The brainchild of Massachusetts Institute of Technology (MIT) researchers, the M-Block prototypes, use a unique internal flywheel for locomotion instead of the usual wheels and legs.
Modular robot used internal flywheel (pulled out here) to give it the ability to move without legs or wheels.
(Source: MIT, M. Scott Brauer)
Created by MIT research scientist John Romanishin, with the director of MIT’s Computer Science and Artificial Intelligence Laboratory (CSAIL) professor Daniela Rus, and post-doctoral researcher Kyle Gilpin, the cube-shaped robots have no external moving parts, and yet can propel themselves forward, roll over the ground, climb over and around each other, leap into the air, jump atop each other, form stacks, suspend upside down from metallic surfaces, and snap together into any configuration.
The key to their locomotion capabilities is an internal flywheel that rotates at up to 20,000 revolutions per minute (RPM).
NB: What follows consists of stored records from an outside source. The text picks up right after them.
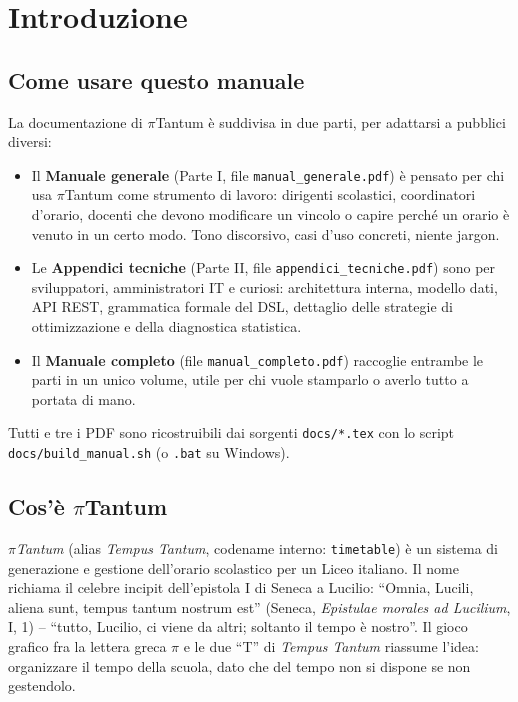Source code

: \chapter{Introduzione}

\section*{Come usare questo manuale}

La documentazione di $\pi$Tantum \`e suddivisa in due parti, per
adattarsi a pubblici diversi:

\begin{itemize}
\item Il \textbf{Manuale generale} (Parte I, file
  \texttt{manual\_generale.pdf}) \`e pensato per chi usa
  $\pi$Tantum come strumento di lavoro: dirigenti scolastici,
  coordinatori d'orario, docenti che devono modificare un
  vincolo o capire perch\'e un orario \`e venuto in un certo
  modo. Tono discorsivo, casi d'uso concreti, niente jargon.
\item Le \textbf{Appendici tecniche} (Parte II, file
  \texttt{appendici\_tecniche.pdf}) sono per sviluppatori,
  amministratori IT e curiosi: architettura interna, modello
  dati, API REST, grammatica formale del DSL, dettaglio delle
  strategie di ottimizzazione e della diagnostica statistica.
\item Il \textbf{Manuale completo} (file
  \texttt{manual\_completo.pdf}) raccoglie entrambe le parti
  in un unico volume, utile per chi vuole stamparlo o averlo
  tutto a portata di mano.
\end{itemize}

Tutti e tre i PDF sono ricostruibili dai sorgenti
\texttt{docs/*.tex} con lo script \texttt{docs/build\_manual.sh}
(o \texttt{.bat} su Windows).

\section*{Cos'\`e $\pi$Tantum}

\emph{$\pi$Tantum} (alias \emph{Tempus Tantum}, codename interno:
\texttt{timetable}) \`e un sistema di generazione e gestione
dell'orario scolastico per un Liceo italiano. Il nome richiama il
celebre incipit dell'epistola I di Seneca a Lucilio:
``Omnia, Lucili, aliena sunt, tempus tantum nostrum est'' (Seneca,
\emph{Epistulae morales ad Lucilium}, I, 1) -- ``tutto, Lucilio, ci
viene da altri; soltanto il tempo \`e nostro''. Il gioco grafico fra la
lettera greca $\pi$ e le due ``T'' di \emph{Tempus Tantum} riassume
l'idea: organizzare il tempo della scuola, dato che del tempo non
si dispone se non gestendolo.


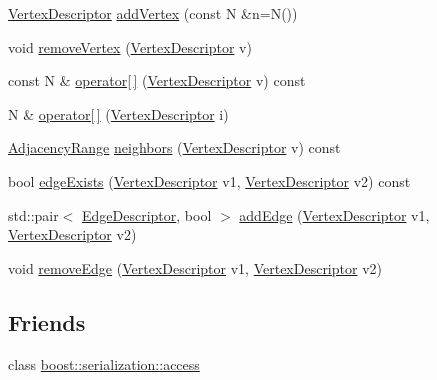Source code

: \begin{DoxyCompactItemize}
\item 
\hyperlink{classpan_1_1detail_1_1_graph_a462f566d2f6cb0e51c85c8e9fa5382ab}{Vertex\+Descriptor} \hyperlink{classpan_1_1detail_1_1_graph_a3848d9e9acbfeff14634de5cc0395614}{add\+Vertex} (const N \&n=N())
\item 
void \hyperlink{classpan_1_1detail_1_1_graph_ad2e6731b123860e589849f965e42ec8f}{remove\+Vertex} (\hyperlink{classpan_1_1detail_1_1_graph_a462f566d2f6cb0e51c85c8e9fa5382ab}{Vertex\+Descriptor} v)
\item 
const N \& \hyperlink{classpan_1_1detail_1_1_graph_a912822dad64cd9df929011c45e5a532d}{operator\mbox{[}$\,$\mbox{]}} (\hyperlink{classpan_1_1detail_1_1_graph_a462f566d2f6cb0e51c85c8e9fa5382ab}{Vertex\+Descriptor} v) const
\item 
N \& \hyperlink{classpan_1_1detail_1_1_graph_a5e902bbe95d75a0af812af3fd95314c2}{operator\mbox{[}$\,$\mbox{]}} (\hyperlink{classpan_1_1detail_1_1_graph_a462f566d2f6cb0e51c85c8e9fa5382ab}{Vertex\+Descriptor} i)
\item 
\hyperlink{classpan_1_1detail_1_1_graph_abcc5afe3ac75ffca9c7d845a1a2217a5}{Adjacency\+Range} \hyperlink{classpan_1_1detail_1_1_graph_a858109b2a94a386e74717f23be2a0754}{neighbors} (\hyperlink{classpan_1_1detail_1_1_graph_a462f566d2f6cb0e51c85c8e9fa5382ab}{Vertex\+Descriptor} v) const
\item 
bool \hyperlink{classpan_1_1detail_1_1_graph_accd48ccab28236e9f0107beea6ae4119}{edge\+Exists} (\hyperlink{classpan_1_1detail_1_1_graph_a462f566d2f6cb0e51c85c8e9fa5382ab}{Vertex\+Descriptor} v1, \hyperlink{classpan_1_1detail_1_1_graph_a462f566d2f6cb0e51c85c8e9fa5382ab}{Vertex\+Descriptor} v2) const
\item 
std\+::pair$<$ \hyperlink{classpan_1_1detail_1_1_graph_a21d6fe3d33512e98e8578df1f4d8b810}{Edge\+Descriptor}, bool $>$ \hyperlink{classpan_1_1detail_1_1_graph_a581e01f695352af2a25dd2547f586c51}{add\+Edge} (\hyperlink{classpan_1_1detail_1_1_graph_a462f566d2f6cb0e51c85c8e9fa5382ab}{Vertex\+Descriptor} v1, \hyperlink{classpan_1_1detail_1_1_graph_a462f566d2f6cb0e51c85c8e9fa5382ab}{Vertex\+Descriptor} v2)
\item 
void \hyperlink{classpan_1_1detail_1_1_graph_a809fe9551538da78d405b1d9ead964f5}{remove\+Edge} (\hyperlink{classpan_1_1detail_1_1_graph_a462f566d2f6cb0e51c85c8e9fa5382ab}{Vertex\+Descriptor} v1, \hyperlink{classpan_1_1detail_1_1_graph_a462f566d2f6cb0e51c85c8e9fa5382ab}{Vertex\+Descriptor} v2)
\end{DoxyCompactItemize}
\subsection*{Friends}
\begin{DoxyCompactItemize}
\item 
class \hyperlink{classpan_1_1detail_1_1_graph_ac98d07dd8f7b70e16ccb9a01abf56b9c}{boost\+::serialization\+::access}
\end{DoxyCompactItemize}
By braking the flywheel under program control, its angular momentum can impart the desired locomotion. And by carefully aligning permanent magnets embedded into their edges and faces, M-Blocks can snap together to form arbitrary shapes.
The M-Robot development team at MIT, Kyle Gilpin (left), Daniela Rus, and John Romanishin (right).
(Source: MIT, M. Scott Brauer)
To allow M-Blocks to snap together arbitrarily, they use cylindrical magnets mounted on rollers along their edges, so that any M-Block edge can be mated to any other M-Block edge, since their magnets rotate so that opposite poles — north and south — align to hold them firm. The edges are also beveled so that the magnets do not touch unless one is flipping atop the other, at which point the edges touch at the axis of rotation, providing a stronger attraction during the flipping operation, thus anchoring the edge as one rotates atop the other.
Next researchers want to build armies of M-Blocks which can self assemble into useful reconfigurable shapes, such as scaffolding. Also by adding special purpose M-Blocks, holding internal cameras, lights, battery packs and other devices, swarms could self-assembly into complete functioning electronic subsystems.
Currently, the researchers are building an army of 100 M-Blocks, each with programmable smarts that allow them to self-assemble into a variety of useful configurations. Since the internal mechanisms of the M-Blocks can be miniaturized further, the ultimate aim is to downsize the M-Blocks to the point that they an self-assemble into smoother arbitrary shapes than the blocky constructions of today.